===== Record excerpts =====
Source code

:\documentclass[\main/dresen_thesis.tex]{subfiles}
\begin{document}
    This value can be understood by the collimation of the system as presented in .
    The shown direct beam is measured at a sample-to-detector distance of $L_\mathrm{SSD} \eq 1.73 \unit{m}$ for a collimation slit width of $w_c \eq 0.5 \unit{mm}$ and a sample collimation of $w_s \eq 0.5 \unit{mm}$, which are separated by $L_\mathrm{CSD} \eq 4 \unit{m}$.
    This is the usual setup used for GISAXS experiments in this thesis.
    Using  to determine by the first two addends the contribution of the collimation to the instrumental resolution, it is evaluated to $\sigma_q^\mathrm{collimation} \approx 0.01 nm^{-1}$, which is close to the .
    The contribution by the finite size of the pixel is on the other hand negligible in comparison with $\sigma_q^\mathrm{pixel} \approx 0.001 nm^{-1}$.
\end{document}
=====
===== Record excerpts =====
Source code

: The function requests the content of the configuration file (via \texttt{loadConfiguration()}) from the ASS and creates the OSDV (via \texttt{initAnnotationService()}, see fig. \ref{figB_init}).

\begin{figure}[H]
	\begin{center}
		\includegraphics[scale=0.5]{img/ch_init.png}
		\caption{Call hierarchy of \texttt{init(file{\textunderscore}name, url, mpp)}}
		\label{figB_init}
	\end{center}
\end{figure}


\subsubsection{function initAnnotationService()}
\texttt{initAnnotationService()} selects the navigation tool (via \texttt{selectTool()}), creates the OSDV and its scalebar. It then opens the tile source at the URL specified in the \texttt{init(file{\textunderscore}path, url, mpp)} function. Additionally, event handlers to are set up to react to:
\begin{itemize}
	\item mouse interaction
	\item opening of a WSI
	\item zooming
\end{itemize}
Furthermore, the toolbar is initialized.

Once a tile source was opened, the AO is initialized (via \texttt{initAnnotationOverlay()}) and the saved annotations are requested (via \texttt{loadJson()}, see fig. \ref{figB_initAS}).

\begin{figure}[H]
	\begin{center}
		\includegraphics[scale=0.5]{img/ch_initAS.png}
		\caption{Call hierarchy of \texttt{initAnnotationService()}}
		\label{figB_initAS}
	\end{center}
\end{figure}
=====
* **Prompt**
Throughout the material, how many lines contain the string "Call"? Answer with the number alone.

* **Result for this exercise**
2